→ About this exercise: Output only the lines below from the one containing "difieren en $2$" to the one containing "n\'umero primo.", exactly as written, both ends kept.
........
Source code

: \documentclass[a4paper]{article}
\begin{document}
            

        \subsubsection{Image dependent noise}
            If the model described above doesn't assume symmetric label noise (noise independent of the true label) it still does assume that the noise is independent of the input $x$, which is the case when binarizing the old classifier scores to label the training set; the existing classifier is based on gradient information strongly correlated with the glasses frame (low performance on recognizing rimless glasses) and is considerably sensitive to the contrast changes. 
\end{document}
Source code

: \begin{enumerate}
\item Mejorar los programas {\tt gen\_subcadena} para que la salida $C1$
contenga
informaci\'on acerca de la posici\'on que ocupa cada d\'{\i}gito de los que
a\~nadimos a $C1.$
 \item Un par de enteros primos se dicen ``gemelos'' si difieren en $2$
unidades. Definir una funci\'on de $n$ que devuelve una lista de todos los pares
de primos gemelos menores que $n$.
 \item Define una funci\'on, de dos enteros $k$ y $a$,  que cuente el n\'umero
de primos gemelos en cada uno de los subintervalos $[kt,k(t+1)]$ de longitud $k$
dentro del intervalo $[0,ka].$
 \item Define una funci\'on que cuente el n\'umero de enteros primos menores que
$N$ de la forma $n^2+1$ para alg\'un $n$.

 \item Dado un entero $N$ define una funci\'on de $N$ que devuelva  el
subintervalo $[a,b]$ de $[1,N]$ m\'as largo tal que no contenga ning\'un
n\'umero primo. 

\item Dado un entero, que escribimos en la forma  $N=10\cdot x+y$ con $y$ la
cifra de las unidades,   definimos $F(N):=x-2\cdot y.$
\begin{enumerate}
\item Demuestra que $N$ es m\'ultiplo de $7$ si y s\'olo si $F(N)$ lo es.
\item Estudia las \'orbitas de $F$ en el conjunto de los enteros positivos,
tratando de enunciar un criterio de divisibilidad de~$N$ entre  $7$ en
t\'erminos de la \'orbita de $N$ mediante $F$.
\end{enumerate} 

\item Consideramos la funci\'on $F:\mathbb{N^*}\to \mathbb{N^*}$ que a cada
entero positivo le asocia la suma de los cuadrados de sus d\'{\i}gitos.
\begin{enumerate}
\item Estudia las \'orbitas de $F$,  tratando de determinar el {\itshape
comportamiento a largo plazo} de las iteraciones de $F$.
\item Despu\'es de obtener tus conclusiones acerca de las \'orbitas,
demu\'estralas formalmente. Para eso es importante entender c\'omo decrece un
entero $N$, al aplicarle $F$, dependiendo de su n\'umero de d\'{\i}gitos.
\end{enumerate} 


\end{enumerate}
........
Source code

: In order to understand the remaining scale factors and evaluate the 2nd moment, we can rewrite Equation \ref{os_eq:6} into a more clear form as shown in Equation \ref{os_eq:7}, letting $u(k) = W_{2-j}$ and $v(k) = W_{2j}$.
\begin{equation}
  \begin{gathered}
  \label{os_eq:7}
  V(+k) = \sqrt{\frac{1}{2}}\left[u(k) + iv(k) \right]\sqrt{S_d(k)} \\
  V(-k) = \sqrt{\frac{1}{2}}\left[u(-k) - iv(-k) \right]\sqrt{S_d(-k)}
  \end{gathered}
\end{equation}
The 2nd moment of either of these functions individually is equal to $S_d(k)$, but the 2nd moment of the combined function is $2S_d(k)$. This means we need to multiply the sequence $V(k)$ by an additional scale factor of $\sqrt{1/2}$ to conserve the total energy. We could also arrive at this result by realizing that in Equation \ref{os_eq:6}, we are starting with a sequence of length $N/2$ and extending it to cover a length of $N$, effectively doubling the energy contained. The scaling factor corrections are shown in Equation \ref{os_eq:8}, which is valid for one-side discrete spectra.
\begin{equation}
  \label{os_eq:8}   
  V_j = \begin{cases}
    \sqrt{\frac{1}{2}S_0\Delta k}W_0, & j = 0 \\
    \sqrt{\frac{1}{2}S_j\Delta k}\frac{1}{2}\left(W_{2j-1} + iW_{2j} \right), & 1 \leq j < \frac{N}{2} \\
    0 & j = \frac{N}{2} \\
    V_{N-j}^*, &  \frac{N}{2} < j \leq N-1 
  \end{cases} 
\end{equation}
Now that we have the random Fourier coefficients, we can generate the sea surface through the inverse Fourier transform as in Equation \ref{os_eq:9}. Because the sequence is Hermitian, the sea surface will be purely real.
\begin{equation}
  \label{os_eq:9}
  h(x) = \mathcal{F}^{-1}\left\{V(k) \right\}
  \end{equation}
........
→ Task solution:
 \item Un par de enteros primos se dicen ``gemelos'' si difieren en $2$
unidades. Definir una funci\'on de $n$ que devuelve una lista de todos los pares
de primos gemelos menores que $n$.
 \item Define una funci\'on, de dos enteros $k$ y $a$,  que cuente el n\'umero
de primos gemelos en cada uno de los subintervalos $[kt,k(t+1)]$ de longitud $k$
dentro del intervalo $[0,ka].$
 \item Define una funci\'on que cuente el n\'umero de enteros primos menores que
$N$ de la forma $n^2+1$ para alg\'un $n$.

 \item Dado un entero $N$ define una funci\'on de $N$ que devuelva  el
subintervalo $[a,b]$ de $[1,N]$ m\'as largo tal que no contenga ning\'un
n\'umero primo. 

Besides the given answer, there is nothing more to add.